MotoLease will lease most powersports vehicles, except dirt bikes. To keep track of the financed units, the company uses Kryptonite’s GPS systems, which require batteries not used in dirt bikes. But nearly every other unit in a dealership is eligible for the program.

“Our limitations are what the GPS can be attached to, so typically the GPS can be attached to the motorcycles, ATVs, side-by-sides, utility vehicles, enduros, personal watercraft, scooters. And we’ve leased all of those,” Morton said.

The leases cover any unit from 1998 or later, an advantage MotoLease has over other lenders, Morton said. New and used units both qualify under the program.

As for the customer, all credit levels are welcomed, even from sub- and near-prime borrowers. MotoLease requires that they gross at least $1,500 per month and have had a steady job for a year. The typical lessee will receive a lease up to four times their monthly gross income. Monthly payments are usually set between $95 and $445.

“What’s important is that ownership piece, so buyers feel the unit is theirs and not borrowed from the dealership,” Morton said. “That clears the way for them to customize it and use it like they would if they already paid for it in full.
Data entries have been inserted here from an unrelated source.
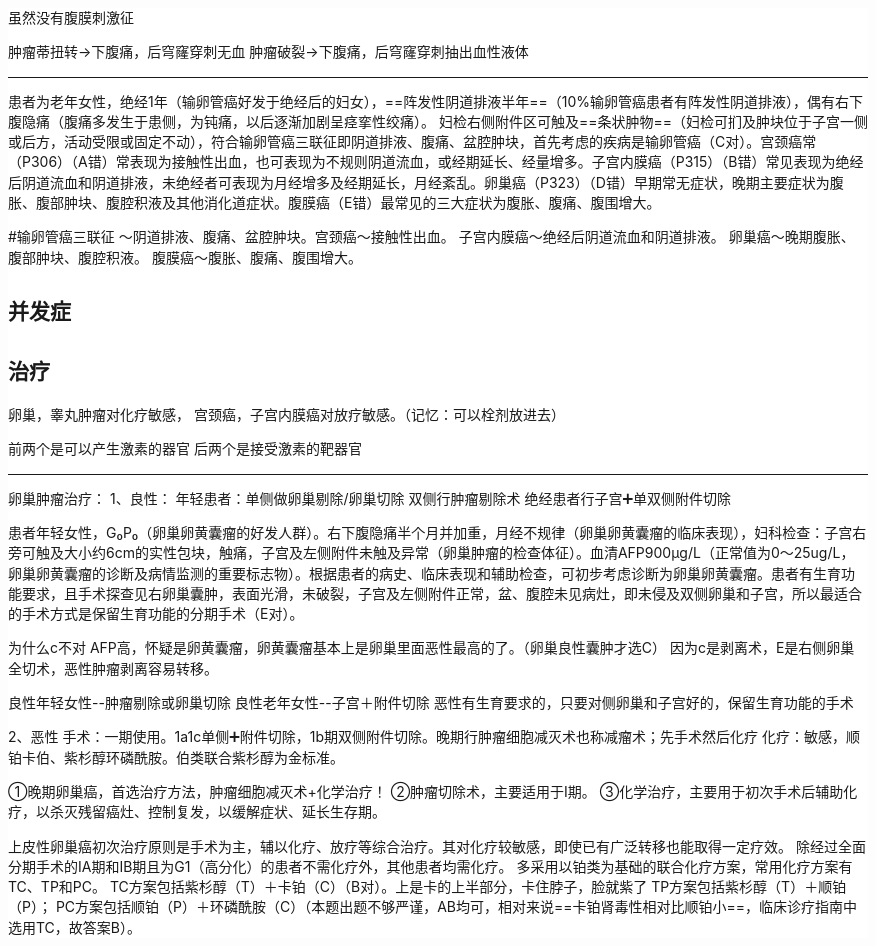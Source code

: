 虽然没有腹膜刺激征

肿瘤蒂扭转→下腹痛，后穹窿穿刺无血
肿瘤破裂→下腹痛，后穹窿穿刺抽出血性液体
***
患者为老年女性，绝经1年（输卵管癌好发于绝经后的妇女），==阵发性阴道排液半年==（10%输卵管癌患者有阵发性阴道排液），偶有右下腹隐痛（腹痛多发生于患侧，为钝痛，以后逐渐加剧呈痉挛性绞痛）。
妇检右侧附件区可触及==条状肿物==（妇检可扪及肿块位于子宫一侧或后方，活动受限或固定不动），符合输卵管癌三联征即阴道排液、腹痛、盆腔肿块，首先考虑的疾病是输卵管癌（C对）。宫颈癌常（P306）（A错）常表现为接触性出血，也可表现为不规则阴道流血，或经期延长、经量增多。子宫内膜癌（P315）（B错）常见表现为绝经后阴道流血和阴道排液，未绝经者可表现为月经增多及经期延长，月经紊乱。卵巢癌（P323）（D错）早期常无症状，晚期主要症状为腹胀、腹部肿块、腹腔积液及其他消化道症状。腹膜癌（E错）最常见的三大症状为腹胀、腹痛、腹围增大。

#输卵管癌三联征 ～阴道排液、腹痛、盆腔肿块。宫颈癌～接触性出血。
子宫内膜癌～绝经后阴道流血和阴道排液。
卵巢癌～晚期腹胀、腹部肿块、腹腔积液。
腹膜癌～腹胀、腹痛、腹围增大。
## 并发症
## 治疗
卵巢，睾丸肿瘤对化疗敏感，
宫颈癌，子宫内膜癌对放疗敏感。（记忆：可以栓剂放进去）

前两个是可以产生激素的器官
后两个是接受激素的靶器官
***
卵巢肿瘤治疗：
1、良性：
 年轻患者：单侧做卵巢剔除/卵巢切除
                     双侧行肿瘤剔除术
 绝经患者行子宫➕单双侧附件切除

患者年轻女性，G₀P₀（卵巢卵黄囊瘤的好发人群）。右下腹隐痛半个月并加重，月经不规律（卵巢卵黄囊瘤的临床表现），妇科检查：子宫右旁可触及大小约6cm的实性包块，触痛，子宫及左侧附件未触及异常（卵巢肿瘤的检查体征）。血清AFP900μg/L（正常值为0～25ug/L，卵巢卵黄囊瘤的诊断及病情监测的重要标志物）。根据患者的病史、临床表现和辅助检查，可初步考虑诊断为卵巢卵黄囊瘤。患者有生育功能要求，且手术探查见右卵巢囊肿，表面光滑，未破裂，子宫及左侧附件正常，盆、腹腔未见病灶，即未侵及双侧卵巢和子宫，所以最适合的手术方式是保留生育功能的分期手术（E对）。

为什么c不对
AFP高，怀疑是卵黄囊瘤，卵黄囊瘤基本上是卵巢里面恶性最高的了。（卵巢良性囊肿才选C）
因为c是剥离术，E是右侧卵巢全切术，恶性肿瘤剥离容易转移。

良性年轻女性--肿瘤剔除或卵巢切除
良性老年女性--子宫＋附件切除
恶性有生育要求的，只要对侧卵巢和子宫好的，保留生育功能的手术

2、恶性
  手术：一期使用。1a1c单侧➕附件切除，1b期双侧附件切除。晚期行肿瘤细胞减灭术也称减瘤术；先手术然后化疗
  化疗：敏感，顺铂卡伯、紫杉醇环磷酰胺。伯类联合紫杉醇为金标准。

①晚期卵巢癌，首选治疗方法，肿瘤细胞减灭术+化学治疗！
②肿瘤切除术，主要适用于Ⅰ期。
③化学治疗，主要用于初次手术后辅助化疗，以杀灭残留癌灶、控制复发，以缓解症状、延长生存期。

上皮性卵巢癌初次治疗原则是手术为主，辅以化疗、放疗等综合治疗。其对化疗较敏感，即使已有广泛转移也能取得一定疗效。
除经过全面分期手术的ⅠA期和ⅠB期且为G1（高分化）的患者不需化疗外，其他患者均需化疗。
多采用以铂类为基础的联合化疗方案，常用化疗方案有TC、TP和PC。
TC方案包括紫杉醇（T）＋卡铂（C）（B对）。上是卡的上半部分，卡住脖子，脸就紫了
TP方案包括紫杉醇（T）＋顺铂（P）；
PC方案包括顺铂（P）＋环磷酰胺（C）（本题出题不够严谨，AB均可，相对来说==卡铂肾毒性相对比顺铂小==，临床诊疗指南中选用TC，故答案B）。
We want the customer to have the freedom, the same freedom they would have with a regular financing purchase, with our lease option.”

On the lease, dealers get to set the down payment, which is usually 10-30 percent. An online dealer interface provides 24-hour instant decisions. A 3.49 percent dealer discount on the lease amount is applied, and dealers are funded their share by electronic direct deposit on the second business day after retuning the lease-purchase agreement. MotoLease has hired regional representatives in each area it serves to help dealers implement the program.

Currently MotoLease’s services are available in Florida, Texas and California, but the company is continuously building on its distribution and is willing to consider leasing in any state where there is enough dealer interest. Morton expects 2013 growth in Arizona, Nevada, Georgia, North Carolina and South Carolina.

The dealerships that have enacted the program already have seen incremental approval increases of about 20 percent. Those in areas where credit issues are more prevalent are sending even more of their business to MotoLease.

“For some dealers, we finance nearly 50 percent of their business because that’s the kind of demographic that they’re in,” Morton said.

Though the program is designed for buyers with less than ideal credit, it’s up to finance mangers to determine when it should be offered.

“For example, I’m a good credit individual, but given the right situation, it may be something that I’m interested in if it were offered to me. So it’s something that needs to be understood: where the benefits are for the customer and where the benefits are for the dealership,” Morton said.

The key is keeping those customers who may have been lost to a non-approval and helping them stay in the industry.

“The ownership’s a big deal,” Morton said. “Motorcycles and powersports, it’s not something they buy just because they need it; it’s something they buy that becomes who they are.”